On Thu, May 23, 2013 at 08:09:33AM +1000, Dave Chinner wrote:
> On Wed, May 22, 2013 at 12:19:46PM -0400, Dave Jones wrote:
> > On Wed, May 22, 2013 at 10:22:52AM -0400, Dave Jones wrote:
> > > On Wed, May 22, 2013 at 03:51:47PM +1000, Dave Chinner wrote:
> > >
> > > > > Tomorrow I'll also try running some older kernels with the same
> > > > > options to see if it's something new, or an older bug. This is a
> > > > > new machine, so it may be something that's been around for a
> > > > > while, and for whatever reason, my other machines don't hit
> > > > > this.
> > > >
> > > > Another thing that just occurred to me - what compiler are you
> > > > using? We had a report last week on #xfs that xfsdump was failing
> > > > with bad checksums because of link time optimisation (LTO) in
> > > > gcc-4.8.0. When they turned that off, everything worked fine. So if
> > > > you are using 4.8.0, perhaps trying a different compiler might be a
> > > > good idea, too.
> > >
> > > Yeah, this is 4.8.0. This box is running F19-beta.
> > > I managed to shoehorn the gcc-4.7 from f18 on there though.
> > > Bug reproduced instantly, so I think we can rule out compiler.
> > >
> > > I ran 3.9 with the same debug options. Seems stable.
> > > I'll do a bisect.
> > good news. It wasn't until I started bisecting I realised I was still
> > carrying this patch from you to fix slab corruption I was seeing.

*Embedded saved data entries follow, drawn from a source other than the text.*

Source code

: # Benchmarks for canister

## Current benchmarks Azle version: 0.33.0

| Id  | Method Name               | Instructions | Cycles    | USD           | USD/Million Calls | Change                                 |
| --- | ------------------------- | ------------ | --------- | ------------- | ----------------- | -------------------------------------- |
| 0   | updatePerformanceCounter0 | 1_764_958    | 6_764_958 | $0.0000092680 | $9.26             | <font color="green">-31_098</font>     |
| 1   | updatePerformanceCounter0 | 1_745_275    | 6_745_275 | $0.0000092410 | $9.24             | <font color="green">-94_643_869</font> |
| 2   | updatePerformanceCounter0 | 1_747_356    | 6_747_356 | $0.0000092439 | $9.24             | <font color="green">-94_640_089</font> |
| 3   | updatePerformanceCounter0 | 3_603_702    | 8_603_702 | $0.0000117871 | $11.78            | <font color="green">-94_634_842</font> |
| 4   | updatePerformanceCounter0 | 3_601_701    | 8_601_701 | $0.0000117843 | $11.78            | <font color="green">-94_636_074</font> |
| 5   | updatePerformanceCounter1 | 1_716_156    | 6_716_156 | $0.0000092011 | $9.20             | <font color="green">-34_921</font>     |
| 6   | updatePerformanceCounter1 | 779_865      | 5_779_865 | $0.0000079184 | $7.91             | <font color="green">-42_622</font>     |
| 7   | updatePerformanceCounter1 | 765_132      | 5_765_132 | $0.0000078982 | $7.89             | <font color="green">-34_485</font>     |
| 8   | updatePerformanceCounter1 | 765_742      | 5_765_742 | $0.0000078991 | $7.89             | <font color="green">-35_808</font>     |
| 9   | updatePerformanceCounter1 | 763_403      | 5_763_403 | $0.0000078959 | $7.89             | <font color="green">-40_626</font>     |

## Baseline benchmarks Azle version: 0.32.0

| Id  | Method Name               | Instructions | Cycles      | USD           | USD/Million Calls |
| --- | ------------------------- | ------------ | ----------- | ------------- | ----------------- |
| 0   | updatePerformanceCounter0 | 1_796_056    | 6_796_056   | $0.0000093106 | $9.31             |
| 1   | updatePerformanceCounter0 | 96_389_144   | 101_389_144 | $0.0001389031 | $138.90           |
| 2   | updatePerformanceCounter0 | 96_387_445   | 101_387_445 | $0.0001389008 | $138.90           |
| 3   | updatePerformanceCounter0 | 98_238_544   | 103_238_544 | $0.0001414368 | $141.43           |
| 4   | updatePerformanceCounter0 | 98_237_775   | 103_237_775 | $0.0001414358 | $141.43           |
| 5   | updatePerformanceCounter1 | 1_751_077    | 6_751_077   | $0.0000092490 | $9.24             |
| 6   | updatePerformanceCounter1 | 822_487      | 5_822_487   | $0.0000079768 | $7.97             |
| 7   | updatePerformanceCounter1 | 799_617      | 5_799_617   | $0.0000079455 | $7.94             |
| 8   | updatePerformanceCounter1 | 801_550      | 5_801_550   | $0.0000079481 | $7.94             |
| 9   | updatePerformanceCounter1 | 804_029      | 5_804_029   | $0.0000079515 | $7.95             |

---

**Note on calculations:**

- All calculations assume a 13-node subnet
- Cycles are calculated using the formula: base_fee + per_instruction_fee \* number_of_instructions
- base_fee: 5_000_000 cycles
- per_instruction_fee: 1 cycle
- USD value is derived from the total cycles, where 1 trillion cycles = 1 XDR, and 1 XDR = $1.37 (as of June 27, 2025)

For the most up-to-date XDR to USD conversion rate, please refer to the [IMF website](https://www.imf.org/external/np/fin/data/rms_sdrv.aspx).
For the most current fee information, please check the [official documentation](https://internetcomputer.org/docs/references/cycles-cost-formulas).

> > It seems to be the culprit (or is masking another problem -- I had to apply
> > it at each step of the bisect to get past the slab corruption bug).
> That doesn't make a whole lot of sense to me. The fix in the xfsdev
> tree is a little different:
> but I can't set how this makes any difference to the problem at all.
> See my previous post about the fact that 0xa068 is actually a valid
> mask and should not be tripping the assert....
Hmm, I did git bisect fs/xfs/, so maybe itit's something outside of that subdir
that's the cause. I'll start over on the whole tree once I'm done bisecting
another entirely different bug.